Upgrading to Ubuntu Noble¶
Overview¶
This document describes how to upgrade systems from Ubuntu Jammy 22.04 to Ubuntu Noble 24.04. This procedure must be performed on Ubuntu Jammy 22.04 OpenStack Caracal systems before it is possible to upgrade to OpenStack Epoxy. It is possible to perform a rolling upgrade to ensure service is not disrupted.
Upgrades are performed in-place with a script using the do-release-upgrade
tool provided by Canonical, rather than reprovisioning. The scripts are found
at tools/ubuntu-upgrade-*.sh. For overcloud and infrastructure VM upgrades,
the script takes one argument - the host(s) to upgrade. The scripts execute a
playbook to upgrade the host, then run the appropriate kayobe * host
configure command.
The guide assumes a local pulp instance is deployed and all hosts use it
to pull apt packages.
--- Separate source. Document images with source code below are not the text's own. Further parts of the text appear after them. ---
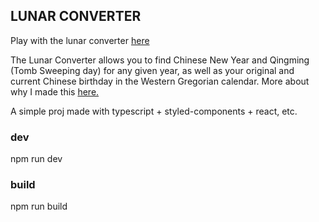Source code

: ## LUNAR CONVERTER

Play with the lunar converter [here](https://lunar-converter.netlify.com/)

The Lunar Converter allows you to find Chinese New Year and Qingming (Tomb Sweeping day) for any given year, as well as your original and current Chinese birthday in the Western Gregorian calendar. More about why I made this [here.](https://cloppy.space/blog/lunar-converter-app)

A simple proj made with typescript + styled-components + react, etc.

### dev

npm run dev
 
### build

npm run build



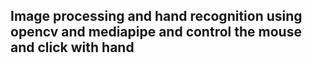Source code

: ## Image processing and hand recognition using opencv and mediapipe and control the mouse and click with hand
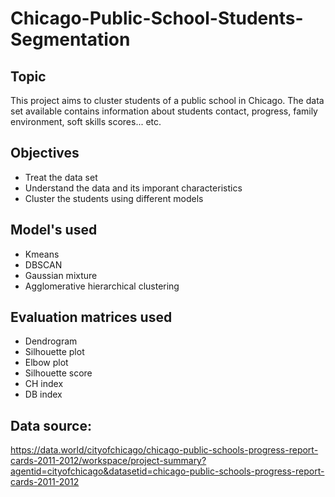 ﻿# Chicago-Public-School-Students-Segmentation

## Topic 

This project aims to cluster students of a public school in Chicago. The data set available contains information about students contact, progress, family environment, soft skills scores... etc.

## Objectives 

- Treat the data set
- Understand the data and its imporant characteristics
- Cluster the students using different models


## Model's used 

- Kmeans
- DBSCAN
- Gaussian mixture
- Agglomerative hierarchical clustering 



## Evaluation matrices used 

- Dendrogram
- Silhouette plot
- Elbow plot
- Silhouette score
- CH index
- DB index


## Data source:
https://data.world/cityofchicago/chicago-public-schools-progress-report-cards-2011-2012/workspace/project-summary?agentid=cityofchicago&datasetid=chicago-public-schools-progress-report-cards-2011-2012
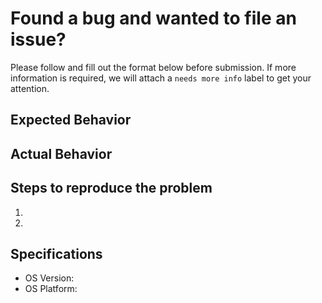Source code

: # Found a bug and wanted to file an issue?

Please follow and fill out the format below before submission. If more information is required, we will attach a `needs more info` label to get your attention.

## Expected Behavior

<!-- Describe the behavior you expected if this bug were not present. -->

## Actual Behavior

<!-- Describe the behavior because of this bug. -->
<!-- Providing images or video feed would help by pasting its URL. -->

## Steps to reproduce the problem

1.
2.

## Specifications

<!-- Describe the environment you are in when you found the bug. -->
<!-- Include possible factors like your operating system, firewalls, network, browser, whatever is applicable -->

-   OS Version:
-   OS Platform:
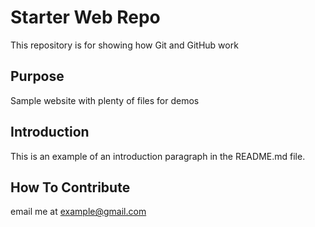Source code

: # Starter Web Repo

This repository is for showing how Git and GitHub work

## Purpose

Sample website with plenty of files for demos

## Introduction

This is an example of an introduction paragraph in the README.md file.

## How To Contribute

email me at example@gmail.com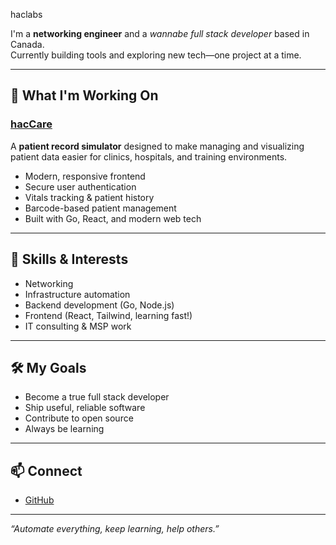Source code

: haclabs

I'm a **networking engineer** and a *wannabe full stack developer* based in Canada.  
Currently building tools and exploring new tech—one project at a time.

---

## 🚧 What I'm Working On

### [hacCare](https://github.com/haclabs/haccare)  
A **patient record simulator** designed to make managing and visualizing patient data easier for clinics, hospitals, and training environments.

- Modern, responsive frontend
- Secure user authentication
- Vitals tracking & patient history
- Barcode-based patient management
- Built with Go, React, and modern web tech

---

## 🔧 Skills & Interests

- Networking 
- Infrastructure automation
- Backend development (Go, Node.js)
- Frontend (React, Tailwind, learning fast!)
- IT consulting & MSP work

---

## 🛠️ My Goals

- Become a true full stack developer
- Ship useful, reliable software
- Contribute to open source
- Always be learning

---

## 📫 Connect

- [GitHub](https://github.com/haclabs)

---

*“Automate everything, keep learning, help others.”*
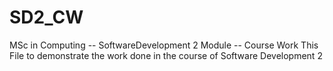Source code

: # SD2_CW
MSc in Computing -- SoftwareDevelopment 2 Module -- Course Work
This File to demonstrate the work done in the course of Software Development 2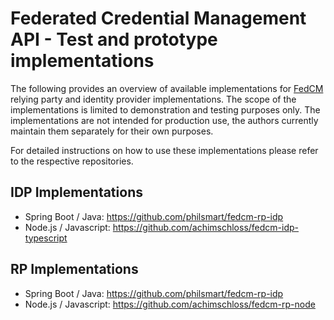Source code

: # Federated Credential Management API - Test and prototype implementations

The following provides an overview of available implementations for [FedCM](https://fedidcg.github.io/FedCM/) relying party and identity provider implementations. The scope of the implementations is limited to demonstration and testing purposes only. The implementations are not intended for production use, the authors currently maintain them separately for their own purposes.

For detailed instructions on how to use these implementations please refer to the respective repositories.

## IDP Implementations

- Spring Boot / Java: https://github.com/philsmart/fedcm-rp-idp
- Node.js / Javascript: https://github.com/achimschloss/fedcm-idp-typescript

## RP Implementations

- Spring Boot / Java: https://github.com/philsmart/fedcm-rp-idp
- Node.js / Javascript: https://github.com/achimschloss/fedcm-rp-node
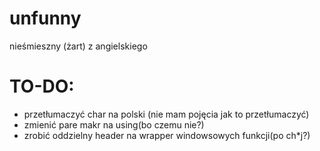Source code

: # unfunny
nieśmieszny (żart) z angielskiego

# TO-DO:
- przetłumaczyć char na polski (nie mam pojęcia jak to przetłumaczyć)
- zmienić pare makr na using(bo czemu nie?)
- zrobić oddzielny header na wrapper windowsowych funkcji(po ch*j?)
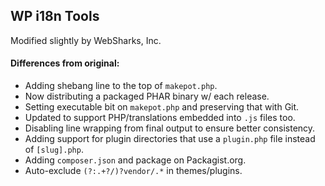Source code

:## WP i18n Tools

Modified slightly by WebSharks, Inc.

#### Differences from original:

- Adding shebang line to the top of `makepot.php`.
- Now distributing a packaged PHAR binary w/ each release.
- Setting executable bit on `makepot.php` and preserving that with Git.
- Updated to support PHP/translations embedded into `.js` files too.
- Disabling line wrapping from final output to ensure better consistency.
- Adding support for plugin directories that use a `plugin.php` file instead of `[slug].php`.
- Adding `composer.json` and package on Packagist.org.
- Auto-exclude `(?:.+?/)?vendor/.*` in themes/plugins.
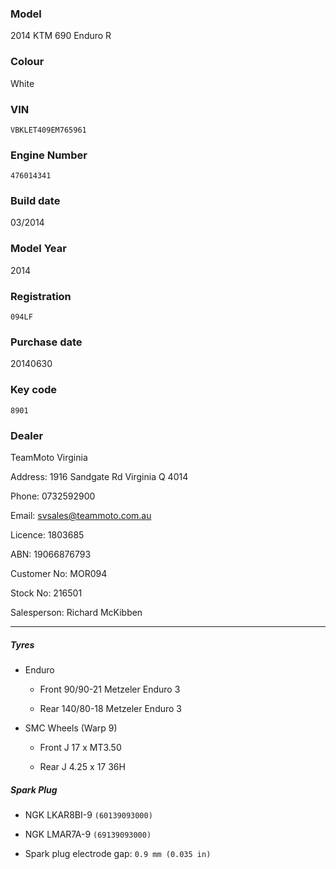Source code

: ### Model

2014 KTM 690 Enduro R

### Colour

White

### VIN

`VBKLET409EM765961`

### Engine Number

`476014341`

### Build date

03/2014

### Model Year

2014

### Registration

`094LF`

### Purchase date

20140630

### Key code

`8901`

### Dealer

TeamMoto Virginia

Address: 1916 Sandgate Rd Virginia Q 4014

Phone: 0732592900

Email: svsales@teammoto.com.au

Licence: 1803685

ABN: 19066876793

Customer No: MOR094

Stock No: 216501

Salesperson: Richard McKibben

----

##### Tyres

* Enduro

    * Front 90/90-21 Metzeler Enduro 3

    * Rear 140/80-18 Metzeler Enduro 3

* SMC Wheels (Warp 9)

    * Front J 17 x MT3.50

    * Rear J 4.25 x 17 36H

##### Spark Plug

* NGK LKAR8BI-9 `(60139093000)`
* NGK LMAR7A-9 `(69139093000)`

* Spark plug electrode gap: `0.9 mm (0.035 in)`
To upgrade a host using upstream packages, see the
manual upgrade process at the bottom of this page.
While it is technically possible to upgrade hosts in any order, it is recommended that upgrades for one type of node be completed before moving on to the next i.e. all compute node upgrades are performed before all storage node upgrades.
The order of node groups is less important however it is arguably safest to perform controller node upgrades first, given that they are the most complex and it is easiest to revert their state in the event of a failure. This guide covers the following types of hosts:
Controllers
Compute hosts
Storage hosts
Seed
Other hosts not managed by Kayobe
The following types of hosts will be covered in the future:
Ansible control host
Seed hypervisor (an upgrade script exists but has not been tested)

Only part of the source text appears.